HER HONOUR: All right. Now, I note in your minute of proposed orders, Mr D’Arcy, you propose that I refer the matter into the Full Court for hearing on 5 and 6 April. I can indicate to the parties that those dates are available, and I think as everyone understands, the aim is to work towards them, but I do not propose today making an order referring into the Full Court a special case that I have not seen.
So what I had in mind, if there was a measure of agreement, was making orders – I know there is some difference between you about timetabling issues, but making orders such that on the filing of the special case, provided it was appropriate, I might in chambers make an order then referring it to the Full Court on 5 April next.
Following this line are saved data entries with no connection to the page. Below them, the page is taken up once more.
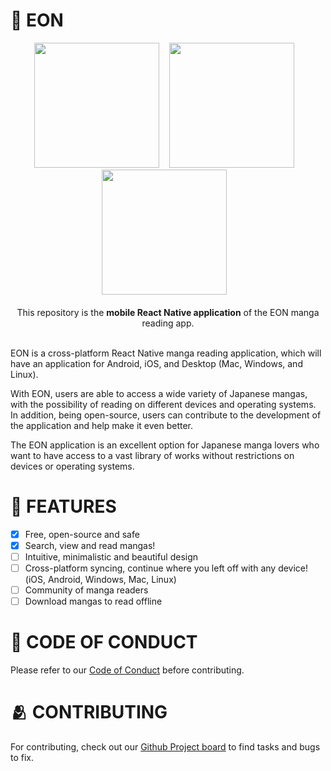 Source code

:# 📖 EON

<div align="center">
<img src="https://github.com/saulojoab/eon/assets/37988252/5c3366cf-f9c5-42b5-ba29-d12ece7651b0" width="200px" />&nbsp;&nbsp;&nbsp; 
<img src="https://github.com/saulojoab/eon/assets/37988252/aea17b53-9538-4626-9438-c3a14179d067" width="200px" />&nbsp;&nbsp;&nbsp; 
<img src="https://github.com/saulojoab/eon/assets/37988252/cbc5e512-a592-465a-a141-cc4d6735ad4e" width="200px" />&nbsp;&nbsp;&nbsp;
</div>
<br/>
<div align="center">
  This repository is the <b>mobile React Native application</b> of the EON manga reading app.
 </div>
<br/>

EON is a cross-platform React Native manga reading application, which will have an application for Android, iOS, and Desktop (Mac, Windows, and Linux).

With EON, users are able to access a wide variety of Japanese mangas, with the possibility of reading on different devices and operating systems. In addition, being open-source, users can contribute to the development of the application and help make it even better.

The EON application is an excellent option for Japanese manga lovers who want to have access to a vast library of works without restrictions on devices or operating systems.

# 🤠 FEATURES

- [x] Free, open-source and safe
- [x] Search, view and read mangas!
- [ ] Intuitive, minimalistic and beautiful design
- [ ] Cross-platform syncing, continue where you left off with any device! (iOS, Android, Windows, Mac, Linux)
- [ ] Community of manga readers
- [ ] Download mangas to read offline

# 🤝 CODE OF CONDUCT

Please refer to our [Code of Conduct](https://github.com/saulojoab/eon/blob/main/CODE_OF_CONDUCT.md) before contributing.

# 🫂 CONTRIBUTING
For contributing, check out our [Github Project board](https://github.com/users/saulojoab/projects/2/views/1) to find tasks and bugs to fix.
Is there anything you wish to put about that?
MR D’ARCY: Your Honour, we are content with that. This minute of order was prepared prior to receipt of the State’s comments on our draft. We were hoping that the matter would have been agreed by 4 February which would have enabled your Honour to make that order, but we understand in the absence of such agreement it is premature at this stage.
HER HONOUR: Yes. Now, as far timetabling goes – well, perhaps before I get to that, Mr D’Arcy, I might ‑ ‑ ‑
MR DONALDSON: Sorry, your Honour, it is Donaldson in Perth.
HER HONOUR: Yes. Thank you, Mr Donaldson.
MR DONALDSON: Your Honour, it may assist because the parties have been talking about these matters before your Honour came into Court.
HER HONOUR: Yes.
MR DONALDSON: If your Honour has the Bell Group N.V. minute of proposed orders?
HER HONOUR: Yes, I do.
MR DONALDSON: Your Honour, I think my learned friend, Mr D’Arcy, wants to make a further amendment to the statement of claim which deals with point 1. We do not have any difficulty with that, your Honour. We do not have any difficulty with 2; 3 will simply go out, in light of what your Honour has said. Order 4 can be in those terms. Could I simply make this observation, your Honour, dealing with the point my learned friend, Mr D’Arcy, made? If I am understanding the point that my friend is referring to when he says “a particular matter of law that cannot be agreed”, we may have to come back before your Honour but, in any event, we will know that, your Honour, well before 22 February, if I could put it that way.
HER HONOUR: Yes.
MR DONALDSON: In relation to 5, your Honour, that is agreed; 6 is agreed; 7, your Honour, the dates are agreed but if your Honour could – sorry, no, 7 is agreed. I am sorry, your Honour, I am going off the old numbering now, they will be renumbered, will they not? So what is 7 will become 6 ‑ ‑ ‑
HER HONOUR: Well, Mr Solicitor, if you can continue going off the numbers on the document I have in front of me, I think we will be on safer ground.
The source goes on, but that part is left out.